Bad Night, and bad luck.

I can't feel too bad for M. Night Shyamalan. Not only is his surname the spelling bane of my life, he also makes terrifically 'self' movies. That meaning self-righteous, self-involved and frightfully self-indulgent, unless of course he's being tamed by Disney (as I assume he was with The Sixth Sense and, to lesser extent, Unbreakable - films at least penetrable to us not of the faux-pseudo-intellectual brat variety). Critics have ripped him a new one with his latest Lady in the Water, which makes me happy, but I am assuming it'll still be making oodles of cash.
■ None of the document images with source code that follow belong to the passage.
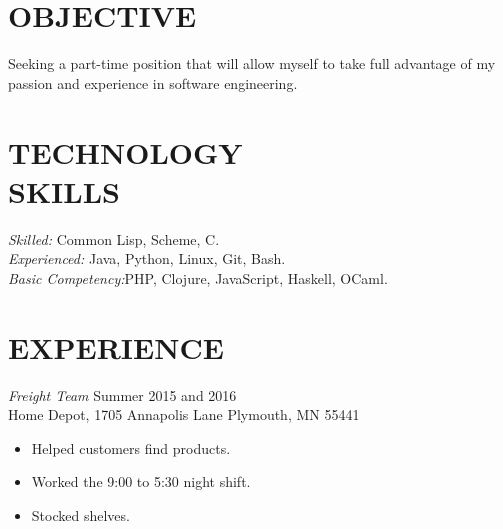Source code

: \documentclass[margin, 10pt]{res} %
\begin{document}
\begin{resume}

 
\section{OBJECTIVE}  

Seeking a part-time position that will allow myself to take full advantage of my passion and experience in software engineering.


\section{TECHNOLOGY \\ SKILLS} 

{\sl Skilled:} Common Lisp, Scheme, C. \\
{\sl Experienced:} Java, Python, Linux, Git, Bash. \\
{\sl Basic Competency:}PHP, Clojure, JavaScript, Haskell, OCaml. \\ 
 
\section{EXPERIENCE}

{\sl Freight Team} \hfill Summer 2015 and 2016 \\
Home Depot, 1705 Annapolis Lane Plymouth, MN 55441 
\begin{itemize}
\item Helped customers find products.
\item Worked the 9:00 to 5:30 night shift. 
\item Stocked shelves.
\end{itemize} 



\end{resume}
\end{document}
Here are the reasons I will not be subjecting myself to Lady in the Water:
  • Just like Signs and The Village, the premise is stupid as you like.
  • Just like Signs and The Village, it squanders a perfectly good cast (Question: how do you fuck up the delectable prospect of Sigourney Weaver and William Hurt sharing the screen? Answer: make them stupid, mongoloid-like automatons caught up in apparent genre fiddle-faddle; and whose zero emotional relevance is only capitulated by an equally dour grasp on what people should be saying in these ridiculous situations, only they don't, and never will).
  • Therefore I don't wish to see Paul Giamatti violated in this way.
  • And just like Signs and The Village, it's being sold as a supernatural thriller, when we all know -third time's a charm!- that it'll be a bunco attempt at forced melodrama, and with an unwelcome splash at subverting non-didacticism flung in for the sake of it.
If Shyamalan was quietly wanking away from the limelight, I doubt I'd mind so much at these delusions of grandeur and the even more horrendous allegations of Spielbergian proportions.

A watery tart in your swimming pool does not supreme executive power wield. I'm just happy a sizeable backlash has begun. Let the drubbing commence.

P.S I excitedly recommend Joe Morgenstern's to-the-point and hilarious critique of Lady in the Water - listen here, if you will.

1 comment:

sushiandrice said...

actually it's not making a lot of money at all but i'm not changing my glorious literal poetry.